Even though I am no longer a card-carrying member of the labor force I celebrated Labor Day.  We can be proud that on Feb. 21, 1887 Oregon became the first state to declare Labor Day as a legal holiday.  The idea didn’t originate here, but the legislation did.  The general condition of America’s labor force in 2013 indicates need for more maintenance.

From Webster’s Dictionary comes definitions of labor as simply manual labor or work for wages, also as labor unions collectively.  Labor may not be under attack, but it is languishing.

Labor’s share of the nation’s income has stayed fairly stable since World War II.  If Labor’s share is simply wages, salaries, and benefits, Capital’s share of national income is messier.  It includes corporate profits, small business income, partnerships, rental and lease income, interest on bonds, deposits, and loans, and more.  Just since 2000 Labor’s percentage of all income has dropped about six percent.

Sometimes problems are so huge and complex that they cannot be laid to one cause.  This diminution of Labor’s financial status can’t simply be blamed on wealthy Americans’ seemingly limitless greed.

After incautious investing caused a catastrophic financial industry meltdown in 2007-2008, investors and corporations may have swung back toward too much caution.

Robert Samuelson cited in a recent column the broader theories about Labor’s shriveling share of national income.  It is not just an American phenomenon.  Globalization, new technologies, and weaker unions were the principal causes named.

Globalization creates downward pressure on wages and the price of goods.  New technologies actually eliminate many jobs.  On Labor Day I was thinking more about unions.

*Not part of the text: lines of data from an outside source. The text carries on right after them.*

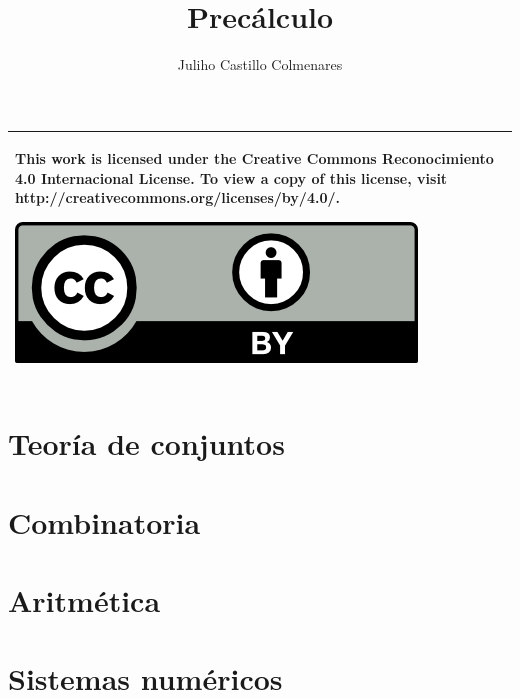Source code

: \documentclass[
]{tufte-book}
\title{Precálculo}
\author{Juliho Castillo Colmenares}
\begin{document}
	\maketitle
\begin{tabular}{|p{}|}
	\hline
	This work is licensed under the Creative Commons Reconocimiento 4.0 Internacional License. To view a copy of this license, visit
	http://creativecommons.org/licenses/by/4.0/.
	\begin{center}
		\includegraphics[scale=1]{./licencia/by.png}
	\end{center}\\
	\hline
\end{tabular}
\tableofcontents

\chapter{Teoría de conjuntos}



 



 

\chapter{Combinatoria}







\chapter{Aritmética}







\chapter{Sistemas numéricos}





\end{document}
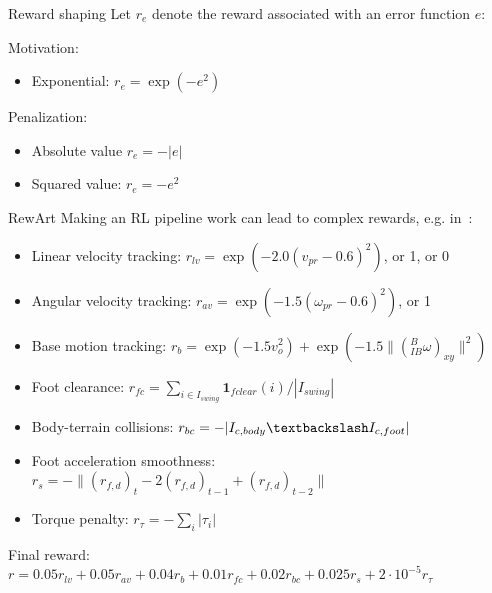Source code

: \documentclass[10pt, aspectratio=1610]{beamer}
\begin{document}
\begin{frame}{Reward shaping}
    Let $r_e$ denote the reward associated with an error function $e$:

    Motivation:
    \begin{itemize}
        \item Exponential: $r_e = \exp(-e^2)$
    \end{itemize}

    Penalization:
    \begin{itemize}
        \item Absolute value $r_e = -|e|$
        \item Squared value: $r_e = -e^2$
    \end{itemize}
\end{frame}

\begin{frame}{RewArt}
    Making an RL pipeline work can lead to complex rewards, e.g. in~\cite{lee2020}:
    \begin{itemize}
        \item Linear velocity tracking: $r_{lv} = \exp(-2.0 (v_{pr} - 0.6)^2)$, or 1, or 0
        \item Angular velocity tracking: $r_{av} = \exp(-1.5 (\omega_{pr} - 0.6)^2)$, or 1
        \item Base motion tracking: $r_b = \exp(-1.5v_o^2) + \exp(-1.5 \|({}^B_{IB} \omega)_{xy}\|^2)$
        \item Foot clearance: $r_{fc} = \sum_{i \in I_{swing}} \mathbf{1}_{fclear}(i) / |I_{swing}|$
        \item Body-terrain collisions: $r_{bc} = -|I_{c,body} \textbackslash I_{c,foot}|$
        \item Foot acceleration smoothness: $r_{s} = -\| (r_{f,d})_t - 2(r_{f,d})_{t-1} + (r_{f,d})_{t-2}\|$
        \item Torque penalty: $r_{\tau} = -\sum_{i} | \tau_i |$
    \end{itemize}
    Final reward: $r = 0.05 r_{lv} + 0.05 r_{av} + 0.04 r_b + 0.01 r_{fc} + 0.02 r_{bc} + 0.025 r_s + 2 \cdot 10^{-5} r_{\tau}$
\end{frame}
\end{document}
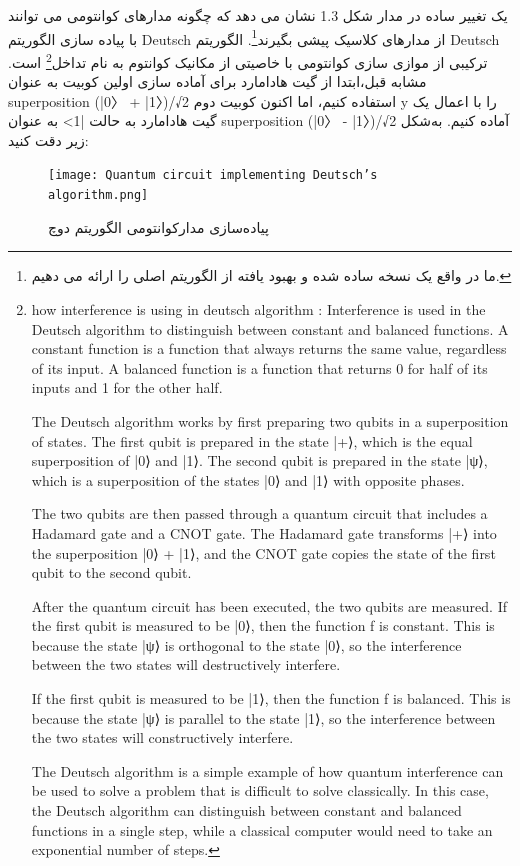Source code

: \documentclass{book}
\begin{document}
 
یک تغییر ساده در مدار شکل 1.3 نشان می دهد که چگونه مدارهای کوانتومی می توانند با پیاده سازی الگوریتم Deutsch از مدارهای کلاسیک پیشی بگیرند\footnote{ما در واقع یک نسخه ساده شده و بهبود یافته از الگوریتم اصلی را ارائه می دهیم.}. الگوریتم Deutsch ترکیبی از موازی سازی کوانتومی با خاصیتی از مکانیک کوانتوم به نام تداخل\footnote{how interference is using in deutsch algorithm : Interference is used in the Deutsch algorithm to distinguish between constant and balanced functions. A constant function is a function that always returns the same value, regardless of its input. A balanced function is a function that returns 0 for half of its inputs and 1 for the other half.
	
	The Deutsch algorithm works by first preparing two qubits in a superposition of states. The first qubit is prepared in the state |+⟩, which is the equal superposition of |0⟩ and |1⟩. The second qubit is prepared in the state |ψ⟩, which is a superposition of the states |0⟩ and |1⟩ with opposite phases.
	
	The two qubits are then passed through a quantum circuit that includes a Hadamard gate and a CNOT gate. The Hadamard gate transforms |+⟩ into the superposition |0⟩ + |1⟩, and the CNOT gate copies the state of the first qubit to the second qubit.
	
	After the quantum circuit has been executed, the two qubits are measured. If the first qubit is measured to be |0⟩, then the function f is constant. This is because the state |ψ⟩ is orthogonal to the state |0⟩, so the interference between the two states will destructively interfere.
	
	If the first qubit is measured to be |1⟩, then the function f is balanced. This is because the state |ψ⟩ is parallel to the state |1⟩, so the interference between the two states will constructively interfere.
	
	The Deutsch algorithm is a simple example of how quantum interference can be used to solve a problem that is difficult to solve classically. In this case, the Deutsch algorithm can distinguish between constant and balanced functions in a single step, while a classical computer would need to take an exponential number of steps.} است.
مشابه قبل،‌ابتدا از گیت هادامارد برای آماده سازی اولین کوبیت به عنوان superposition (|0〉 + |1〉)/√2 استفاده کنیم، اما اکنون کوبیت دوم y را با اعمال یک گیت هادامارد به حالت |1> به عنوان superposition (|0〉 - |1〉)/√2 آماده کنیم. به‌شکل زیر دقت کنید:



\begin{figure}[ht]
	\centering
	\texttt{[image: Quantum circuit implementing Deutsch’s algorithm.png]}
	\caption{پیاده‌سازی مدارکوانتومی‌ الگوریتم دوچ}
\end{figure}
\end{document}
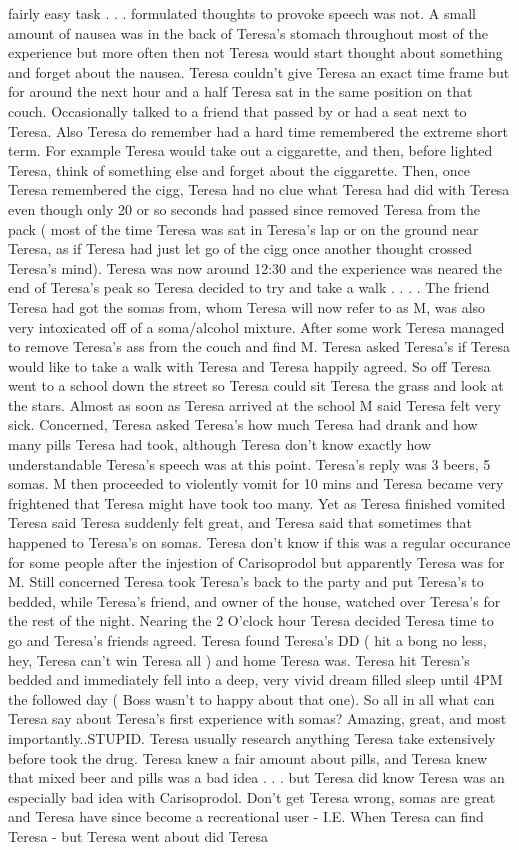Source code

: \documentclass[12pt]{book}
\begin{document}
fairly easy task . . .  formulated thoughts to provoke speech was not. A small amount of nausea was in the back of Teresa's stomach throughout most of the experience but more often then not Teresa would start thought about something and forget about the nausea. Teresa couldn't give Teresa an exact time frame but for around the next hour and a half Teresa sat in the same position on that couch. Occasionally talked to a friend that passed by or had a seat next to Teresa. Also Teresa do remember had a hard time remembered the extreme short term. For example Teresa would take out a ciggarette, and then, before lighted Teresa, think of something else and forget about the ciggarette. Then, once Teresa remembered the cigg, Teresa had no clue what Teresa had did with Teresa even though only 20 or so seconds had passed since removed Teresa from the pack ( most of the time Teresa was sat in Teresa's lap or on the ground near Teresa, as if Teresa had just let go of the cigg once another thought crossed Teresa's mind). Teresa was now around 12:30 and the experience was neared the end of Teresa's peak so Teresa decided to try and take a walk . . .  . The friend Teresa had got the somas from, whom Teresa will now refer to as M, was also very intoxicated off of a soma/alcohol mixture. After some work Teresa managed to remove Teresa's ass from the couch and find M. Teresa asked Teresa's if Teresa would like to take a walk with Teresa and Teresa happily agreed. So off Teresa went to a school down the street so Teresa could sit Teresa the grass and look at the stars. Almost as soon as Teresa arrived at the school M said Teresa felt very sick. Concerned, Teresa asked Teresa's how much Teresa had drank and how many pills Teresa had took, although Teresa don't know exactly how understandable Teresa's speech was at this point. Teresa's reply was 3 beers, 5 somas. M then proceeded to violently vomit for 10 mins and Teresa became very frightened that Teresa might have took too many. Yet as Teresa finished vomited Teresa said Teresa suddenly felt great, and Teresa said that sometimes that happened to Teresa's on somas. Teresa don't know if this was a regular occurance for some people after the injestion of Carisoprodol but apparently Teresa was for M. Still concerned Teresa took Teresa's back to the party and put Teresa's to bedded, while Teresa's friend, and owner of the house, watched over Teresa's for the rest of the night. Nearing the 2 O'clock hour Teresa decided Teresa time to go and Teresa's friends agreed. Teresa found Teresa's DD ( hit a bong no less, hey, Teresa can't win Teresa all ) and home Teresa was. Teresa hit Teresa's bedded and immediately fell into a deep, very vivid dream filled sleep until 4PM the followed day ( Boss wasn't to happy about that one). So all in all what can Teresa say about Teresa's first experience with somas? Amazing, great, and most importantly..STUPID. Teresa usually research anything Teresa take extensively before took the drug. Teresa knew a fair amount about pills, and Teresa knew that mixed beer and pills was a bad idea . . .  but Teresa did know Teresa was an especially bad idea with Carisoprodol. Don't get Teresa wrong, somas are great and Teresa have since become a recreational user - I.E. When Teresa can find Teresa - but Teresa went about did Teresa 
\end{document}
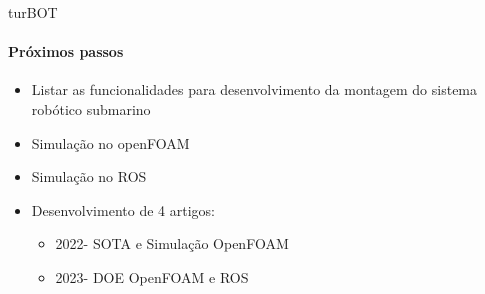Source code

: \begin{frame}[t]{turBOT}
    \framesubtitle{Próximos passos}
    \begin{itemize}
        \item Listar as funcionalidades para desenvolvimento da montagem do sistema robótico submarino
        \item Simulação no openFOAM
        \item Simulação no ROS
        \item Desenvolvimento de 4 artigos: 
        \begin{itemize}
            \item[] 2022- SOTA e Simulação OpenFOAM
            \item[] 2023- DOE OpenFOAM e ROS 
        \end{itemize}  
        
    \end{itemize}    
\end{frame}
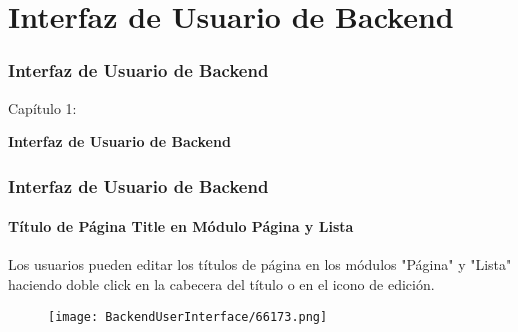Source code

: %

\section{Interfaz de Usuario de Backend}
\begin{frame}[fragile]
	\frametitle{Interfaz de Usuario de Backend}

	\begin{center}\huge{Capítulo 1:}\end{center}
	\begin{center}\huge{\color{typo3darkgrey}\textbf{Interfaz de Usuario de Backend}}\end{center}

\end{frame}

\begin{frame}[fragile]
	\frametitle{Interfaz de Usuario de Backend}
	\framesubtitle{Título de Página Title en Módulo Página y Lista}

	Los usuarios pueden editar los títulos de página en los módulos "Página" y "Lista" haciendo doble click en la cabecera del
	título o en el icono de edición.

	\begin{figure}
		\texttt{[image: BackendUserInterface/66173.png]}
	\end{figure}

\end{frame}

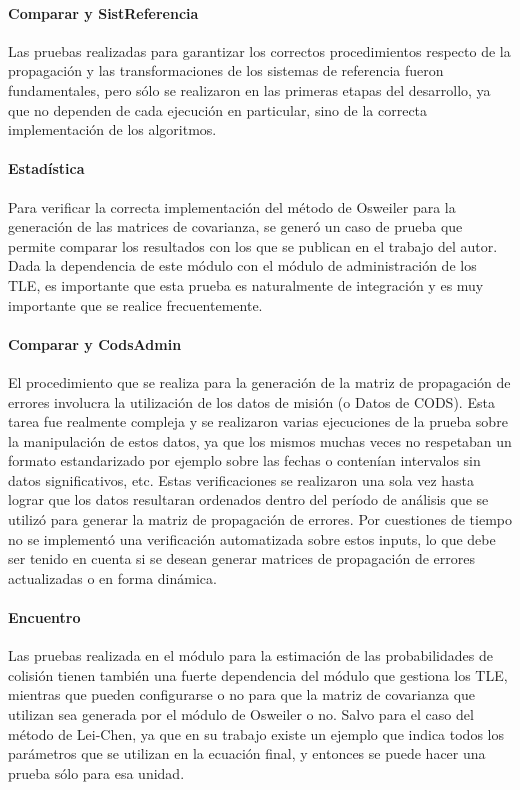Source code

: \paragraph*{Comparar y SistReferencia}
Las pruebas realizadas para garantizar los correctos procedimientos respecto de la propagaci\'on y las transformaciones de los sistemas de referencia fueron fundamentales, pero s\'olo se realizaron en las primeras etapas del desarrollo, ya que no dependen de cada ejecuci\'on en particular, sino de la correcta implementaci\'on de los algoritmos.  

\paragraph*{Estad\'istica}
Para verificar la correcta implementaci\'on del m\'etodo de Osweiler para la generaci\'on de las matrices de covarianza, se gener\'o un caso de prueba que permite comparar los resultados con los que se publican en el trabajo del autor. Dada la dependencia de este m\'odulo con el m\'odulo de administraci\'on de los TLE, es importante que esta prueba es naturalmente de integraci\'on y es muy importante que se realice frecuentemente.

\paragraph*{Comparar y CodsAdmin}
El procedimiento que se realiza para la generaci\'on de la matriz de propagaci\'on de errores involucra la utilizaci\'on de los datos de misi\'on (o Datos de CODS). Esta tarea fue realmente compleja y se realizaron varias ejecuciones de la prueba sobre la manipulaci\'on de estos datos, ya que los mismos muchas veces no respetaban un formato estandarizado por ejemplo sobre las fechas o conten\'ian intervalos sin datos significativos, etc. Estas verificaciones se realizaron una sola vez hasta lograr que los datos resultaran ordenados dentro del per\'iodo de an\'alisis que se utiliz\'o para generar la matriz de propagaci\'on de errores. Por cuestiones de tiempo no se implement\'o una verificaci\'on automatizada sobre estos inputs, lo que debe ser tenido en cuenta si se desean generar matrices de propagaci\'on de errores actualizadas o en forma din\'amica.  

\paragraph*{Encuentro}
Las pruebas realizada en el m\'odulo para la estimaci\'on de las probabilidades de colisi\'on tienen tambi\'en una fuerte dependencia del m\'odulo que gestiona los TLE, mientras que pueden configurarse o no para que la matriz de covarianza que utilizan sea generada por el m\'odulo de Osweiler o no. Salvo para el caso del m\'etodo de Lei-Chen, ya que en su trabajo existe un ejemplo que indica todos los par\'ametros que se utilizan en la ecuaci\'on final, y entonces se puede hacer una prueba s\'olo para esa unidad.

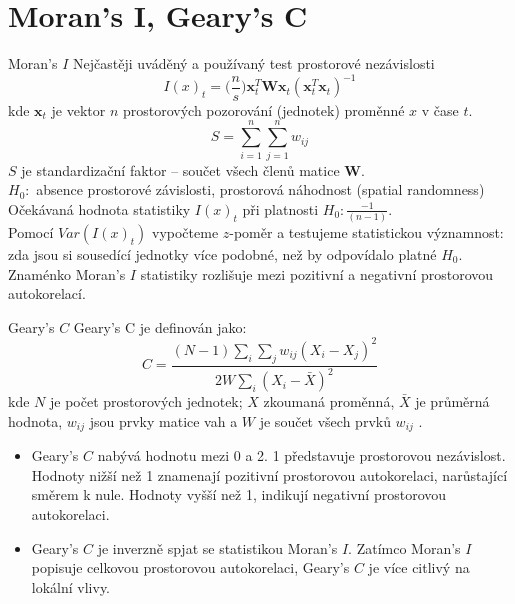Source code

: \documentclass{beamer}
\begin{document}
\section{Moran's I, Geary's C}
\begin{frame}{Moran's $I$}
Nejčastěji uváděný a používaný test prostorové nezávislosti
$$I(x)_t = \big( \frac{n}{s}\big) \bm{x}^T_t \bm{W} \bm{x}_t (\bm{x}_t^T\bm{x}_t)^{-1}$$
kde $\bm{x}_t$ je vektor $n$ prostorových pozorování (jednotek) proměnné $x$ v čase $t$. 
$$S = \sum_{i=1}^n\sum_{j=1}^n w_{ij}$$
$S$ je standardizační faktor – součet všech členů matice $\bm{W}$. \\
$H_0 :$ absence prostorové závislosti, prostorová náhodnost (spatial randomness) \\
Očekávaná hodnota statistiky  $I(x)_t$ při platnosti $H_0 : \frac{-1}{(n-1)} $.\\
Pomocí $Var(I(x)_t)$ vypočteme $z$-poměr a testujeme statistickou významnost: zda jsou si sousedící jednotky více podobné, než by odpovídalo platné $H_0$. \\
Znaménko Moran's $I$ statistiky rozlišuje mezi pozitivní a negativní prostorovou autokorelací.
\end{frame}
\begin{frame}{Geary's $C$}
Geary's C je definován jako:
$$C = \frac{(N-1)\sum_i \sum_j w_{ij} (X_i - X_j)^2}{2W\sum_i (X_i -\bar{X})^2}$$
kde $N$ je počet prostorových jednotek; $X$ zkoumaná proměnná, $\bar{X}$ je průměrná hodnota, $w_{ij}$ jsou prvky matice vah a $W$ je součet všech prvků $w_{ij}$ . 
\begin{itemize}
	\item Geary's $C$ nabývá hodnotu mezi 0 a 2. 1 představuje prostorovou nezávislost. Hodnoty nižší než 1 znamenají pozitivní prostorovou autokorelaci, narůstající směrem k nule. Hodnoty vyšší než 1, indikují negativní prostorovou autokorelaci.
	\item Geary's $C$ je inverzně spjat se statistikou Moran's $I$. Zatímco Moran's $I$ popisuje celkovou prostorovou autokorelaci, Geary's $C$ je více citlivý na lokální vlivy.
\end{itemize}
\end{frame}
\end{document}
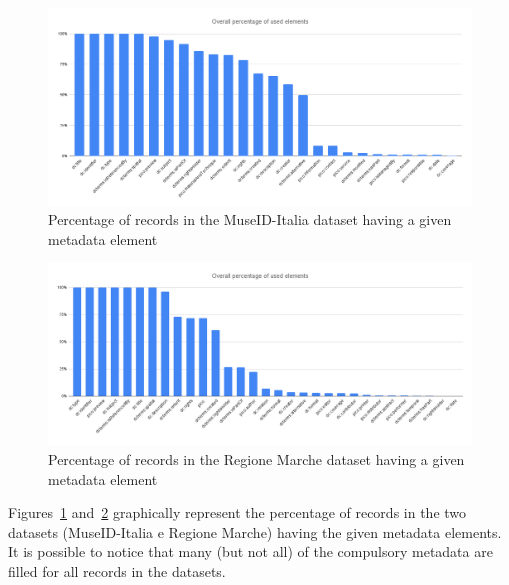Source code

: \documentclass[epsfig,a4paper,12pt,titlepage]{book}
\begin{document}
\begin{figure}[h]
\includegraphics[width=16cm]{mdi_total.png}
\caption{Percentage of records in the MuseID-Italia dataset having a given metadata element}
\label{mdi_total}
\end{figure}
\begin{figure}[H]
\includegraphics[width=16cm]{marche_total.png}
\caption{Percentage of records in the Regione Marche dataset having a given metadata element}
\label{marche_total}
\end{figure}

Figures~\ref{mdi_total} and~\ref{marche_total} graphically represent the percentage of records in the two datasets (MuseID-Italia e Regione Marche) having the given metadata elements. It is possible to notice that many (but not all) of the compulsory metadata are filled for all records in the datasets. 
\end{document}
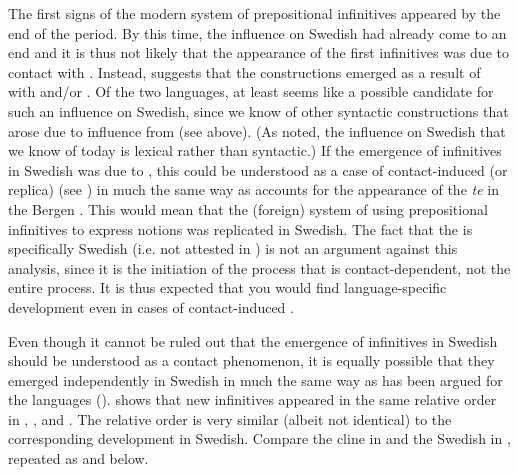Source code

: \documentclass[output=paper]{langscibook}
\begin{document}
The first signs of the modern system of prepositional  infinitives appeared by the end of the  period. By this time, the  influence on Swedish had already come to an end and it is thus not likely that the appearance of the first  infinitives was due to contact with . Instead, \citet{Holm1967} suggests that the constructions emerged as a result of  with  and/or . Of the two languages, at least  seems like a possible candidate for such an influence on Swedish, since we know of other syntactic constructions that arose due to influence from  (see  above). (As noted, the  influence on Swedish that we know of today is lexical rather than syntactic.) If the emergence of  infinitives in Swedish was due to , this could be understood as a case of contact-induced (or replica)  (see \citealt{HeineKuteva2003, HeineKuteva2005}) in much the same way as \citet{Nesse2002} accounts for the appearance of the  \textit{te} in the  Bergen . This would mean that the (foreign) system of using prepositional infinitives to express  notions was replicated in Swedish. The fact that the  is specifically Swedish (i.e. not attested in ) is not an argument against this analysis, since it is the initiation of the  process that is contact-dependent, not the entire process. It is thus expected that you would find language-specific development even in cases of contact-induced . 



Even though it cannot be ruled out that the emergence of  infinitives in Swedish should be understood as a contact phenomenon, it is equally possible that they emerged independently in Swedish in much the same way as has been argued for the  languages (\citealt{Schulte2007Prepositional, Schulte2007What}). \citet{Schulte2007Prepositional, Schulte2007What} shows that new  infinitives appeared in the same relative order in , , and . The relative order is very similar (albeit not identical) to the corresponding development in Swedish. Compare the  cline in  and the Swedish in , repeated as  and  below. 
\end{document}
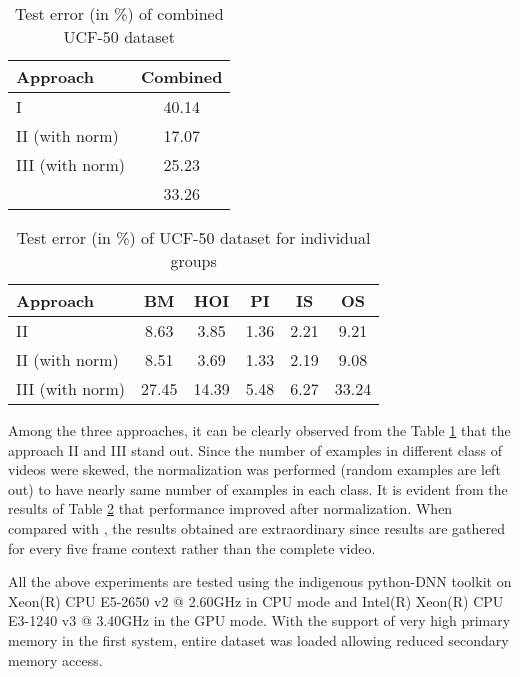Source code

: \begin{table}[htbp]
   \caption{Test error (in \%) of combined UCF-50 dataset}
   \begin{center}
   \begin{tabular}{|l|c|} \hline
        \textbf{Approach}&  \textbf{Combined} \\ \hline
        I & 40.14\\ \hline
		II (with norm) &  17.07 \\ \hline		 
		III (with norm) &  25.23 \\ \hline
		\cite{recognizing50} &  33.26 \\ \hline
   \end{tabular}
   \label{tab:comrecognition}
   \medskip \small 
   \end{center}
 \end{table} 
 
\begin{table}[htbp]
   \caption{Test error (in \%) of UCF-50 dataset for individual groups}
   \begin{center}
   \begin{tabular}{|l|c|c|c|c|c|} \hline
        \textbf{Approach} & \textbf{BM} & \textbf{HOI} & \textbf{PI} & \textbf{IS} & \textbf{OS} \\ \hline
		II & 8.63 & 3.85 & 1.36 & 2.21 & 9.21 \\ \hline
		II (with norm) & 8.51 & 3.69 & 1.33 & 2.19 & 9.08 \\ \hline		 
		III (with norm) & 27.45 & 14.39 & 5.48 & 6.27 & 33.24 \\ \hline
   \end{tabular}
   \label{tab:indirecognition}
   \medskip \small 
   \end{center}
 \end{table} 
  
Among the three approaches, it can be clearly observed from the Table \ref{tab:comrecognition} that the approach II and III  stand out.  Since the number of examples in different class of videos were skewed, the normalization was performed (random examples are left out) to have nearly same number of examples in each class.  It is evident from the results of Table \ref{tab:indirecognition} that performance improved after normalization. When compared with \citep{recognizing50}, the results obtained are extraordinary since results are gathered for every five frame context rather than the complete video.
\par All the above experiments are tested using the indigenous python-DNN toolkit on  Xeon(R) CPU E5-2650 v2 @ 2.60GHz in CPU mode and Intel(R) Xeon(R) CPU E3-1240 v3 @ 3.40GHz in the GPU mode. With the support of very high primary memory in  the first system, entire dataset was loaded allowing reduced secondary memory access.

The thing heard most frequently from reasonable people is something like “Unions did a lot of good and necessary work in the past, but are no longer needed and, in fact, might be doing more harm than good.”

Here in Oregon there is a lot of bad press about public employee’s unions.  One simple explanation is that everything you hear is supplied by media outlets owned by Capital, not Labor.  That might unintentionally or intentionally color the way a story is presented.

Unions are made up of wage-earners who organize into groups hoping that combined resources and solidarity of voice will help them negotiate contracts with management (Capital) and make themselves heard in regard to pending legislation.  They have met with some success.

Rather than trying to drag public employees’ benefits down wouldn’t it be better to instead fight so that all wage-earners could make a living wage?  The PERS retirement funding question must be put to bed.  There are some obvious and well-documented instances of sweetheart deals and unsustainable retirement packages, but those have been addressed, and the average PERS retiree receives just that: average pension.  Outside of that, there is value in having Oregon honoring a signed contract.  If it is public knowledge that Oregon will default on the terms of a contract just to meet shifting financial needs, what sensible, qualified employee would work here?

It is my belief that America’s future would be strengthened by stronger labor unions.  Special interest PACs don’t serve the same broad base.  Gun rights, environmental, abortion rights, and even political party groups have narrow interests serving their own needs. The group that includes people who work for a living is a group of all interests and, if organized, could support legislation that serves the many, not the few.